Made Visible (The Guardian review)

The Yard, London

Deborah Pearson’s playful show is a serious examination of racism and the inadequacies of liberalism

“A theatre is a public space. So is a park. In Deborah Pearson’s play about white accountability, the two become indivisible, an arena that stands in for society itself. On two of the three benches on stage, the word “taken” is stamped. Made Visible – a meta theatre show that is funny, frank and self-aware – constantly questions who holds the space, who has the right to be there and what it means when a white person sits down next to someone with skin of a different colour.

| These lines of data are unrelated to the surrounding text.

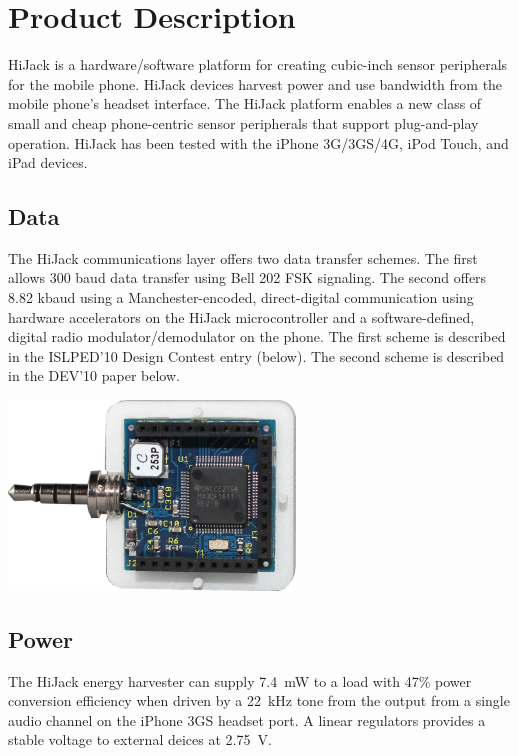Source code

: \documentclass[10pt,letterpaper]{datasheet}
\begin{document}
\title{\color{blue}{\bf HiJack}}
\author{Thomas Schmid \& Prabal Dutta}
\date{}
\maketitle
\makefooter
\thispagestyle{fancy}

\section*{Product Description}
\begin{multicols}{2}
HiJack is a hardware/software platform for creating cubic-inch sensor
peripherals for the mobile phone. HiJack devices harvest power and use
bandwidth from the mobile phone's headset interface. The HiJack platform
enables a new class of small and cheap phone-centric sensor peripherals that
support plug-and-play operation. HiJack has been tested with the iPhone
3G/3GS/4G, iPod Touch, and iPad devices.

\subsection*{Data}
The HiJack communications layer offers two data transfer schemes. The first
allows 300 baud data transfer using Bell 202 FSK signaling. The second offers
8.82 kbaud using a Manchester-encoded, direct-digital communication using
hardware accelerators on the HiJack microcontroller and a software-defined,
digital radio modulator/demodulator on the phone. The first scheme is
described in the ISLPED'10 Design Contest entry (below). The second scheme is
described in the DEV'10 paper below.

  \begin{center}
    \includegraphics[width=3in]{hijack.jpg}
  \end{center}

\subsection*{Power}
The HiJack energy harvester can supply 7.4~mW to a load with 47\% power
conversion efficiency when driven by a 22~kHz tone from the output from a
single audio channel on the iPhone 3GS headset port. A linear regulators
provides a stable voltage to external deices at 2.75~V.




\end{multicols}
\end{document}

If Deborah (Haley McGee) doesn’t sit on the bench occupied by Ila (Mia Soteriou), is it because she’s racist and doesn’t want to sit next to an Asian woman? If she does, is she merely demonstrating her liberal credentials, not least in the toe-curling way she nods sympathetically as Ila talks? Or is it, as Anjali Mya Chadha’s Ayesha tartly observes, another example of a white person asserting their power by colonising an already taken bench by the duck pond?”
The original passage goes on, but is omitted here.